Learn how Series 3 tests basis, long and short hedges, anticipatory hedges, and the calculation of net hedge results.
Series 3 treats basis as one of the most important ideas on the exam because hedging outcomes depend on it. A hedge does not exist to maximize futures profit in isolation. It exists to improve price certainty in the cash market. That means the candidate must understand how the basis is measured, how it changes, and how that change affects the final net price achieved by the hedger.
The exam also expects the candidate to distinguish short hedges from long hedges and to recognize anticipatory hedges. Producers, processors, importers, and commercial users do not hedge for the same reason. The strongest answer usually starts with the business exposure first and then matches the hedge direction to that exposure.
[ \text{Basis} = \text{Cash Price} - \text{Futures Price} ]
[ \text{Net Price Received or Paid} = \text{Cash Price} \pm \text{Futures Gain or Loss} ]
The exact sign depends on whether the hedger was long or short futures, but the exam point is that the final economic result combines the cash-market result and the futures result. A candidate who calculates only one side is missing the real hedge outcome.
| Exposure | Typical hedge | What the hedger fears | Stronger Series 3 instinct |
|---|---|---|---|
| producer holding inventory | short hedge | falling prices | protect selling price |
| future buyer of commodity | long hedge | rising prices | protect purchase cost |
| cash-market uncertainty | basis analysis | imperfect hedge result | evaluate basis change, not only futures direction |
A grain producer who will sell inventory in the future is worried about falling prices.
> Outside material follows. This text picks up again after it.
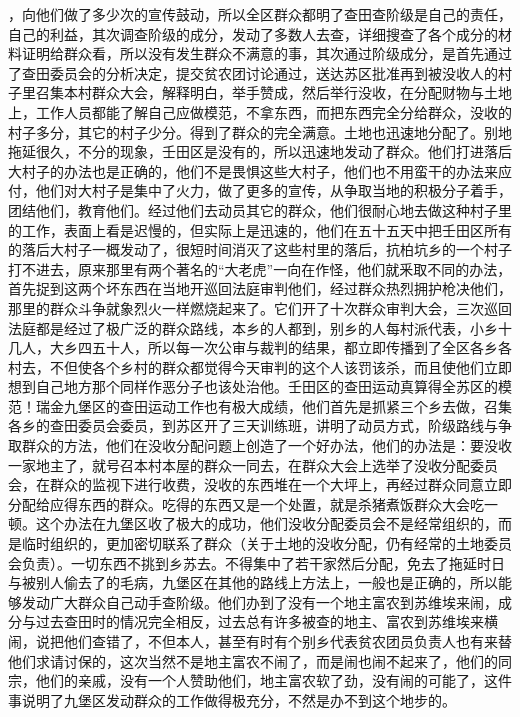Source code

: ，向他们做了多少次的宣传鼓动，所以全区群众都明了查田查阶级是自己的责任，自己的利益，其次调查阶级的成分，发动了多数人去查，详细搜查了各个成分的材料证明给群众看，所以没有发生群众不满意的事，其次通过阶级成分，是首先通过了查田委员会的分析决定，提交贫农团讨论通过，送达苏区批准再到被没收人的村子里召集本村群众大会，解释明白，举手赞成，然后举行没收，在分配财物与土地上，工作人员都能了解自己应做模范，不拿东西，而把东西完全分给群众，没收的村子多分，其它的村子少分。得到了群众的完全满意。土地也迅速地分配了。别地拖延很久，不分的现象，壬田区是没有的，所以迅速地发动了群众。他们打进落后大村子的办法也是正确的，他们不是畏惧这些大村子，他们也不用蛮干的办法来应付，他们对大村子是集中了火力，做了更多的宣传，从争取当地的积极分子着手，团结他们，教育他们。经过他们去动员其它的群众，他们很耐心地去做这种村子里的工作，表面上看是迟慢的，但实际上是迅速的，他们在五十五天中把壬田区所有的落后大村子一概发动了，很短时间消灭了这些村里的落后，抗柏坑乡的一个村子打不进去，原来那里有两个著名的“大老虎”一向在作怪，他们就釆取不同的办法，首先捉到这两个坏东西在当地开巡回法庭审判他们，经过群众热烈拥护枪决他们，那里的群众斗争就象烈火一样燃烧起来了。它们开了十次群众审判大会，三次巡回法庭都是经过了极广泛的群众路线，本乡的人都到，别乡的人每村派代表，小乡十几人，大乡四五十人，所以每一次公审与裁判的结果，都立即传播到了全区各乡各村去，不但使各个乡村的群众都觉得今天审判的这个人该罚该杀，而且使他们立即想到自己地方那个同样作恶分子也该处治他。壬田区的查田运动真算得全苏区的模范！瑞金九堡区的查田运动工作也有极大成绩，他们首先是抓紧三个乡去做，召集各乡的查田委员会委员，到苏区开了三天训练班，讲明了动员方式，阶级路线与争取群众的方法，他们在没收分配问题上创造了一个好办法，他们的办法是：要没收一家地主了，就号召本村本屋的群众一同去，在群众大会上选举了没收分配委员会，在群众的监视下进行收费，没收的东西堆在一个大坪上，再经过群众同意立即分配给应得东西的群众。吃得的东西又是一个处置，就是杀猪煮饭群众大会吃一顿。这个办法在九堡区收了极大的成功，他们没收分配委员会不是经常组织的，而是临时组织的，更加密切联系了群众（关于土地的没收分配，仍有经常的土地委员会负责）。一切东西不挑到乡苏去。不得集中了若干家然后分配，免去了拖延时日与被别人偷去了的毛病，九堡区在其他的路线上方法上，一般也是正确的，所以能够发动广大群众自己动手查阶级。他们办到了没有一个地主富农到苏维埃来闹，成分与过去查田时的情况完全相反，过去总有许多被查的地主、富农到苏维埃来横闹，说把他们查错了，不但本人，甚至有时有个别乡代表贫农团员负责人也有来替他们求请讨保的，这次当然不是地主富农不闹了，而是闹也闹不起来了，他们的同宗，他们的亲戚，没有一个人赞助他们，地主富农软了劲，没有闹的可能了，这件事说明了九堡区发动群众的工作做得极充分，不然是办不到这个地步的。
What is the normal Series 3 hedge choice?
A. Long futures, because the producer wants upside exposure
B. Short futures, because the producer wants to protect the selling price
C. Long calls only, because producers never use futures
D. No hedge, because basis risk makes hedging unnecessary
Answer: B. Series 3 expects producers who fear falling prices to use a short hedge to help protect the cash selling price.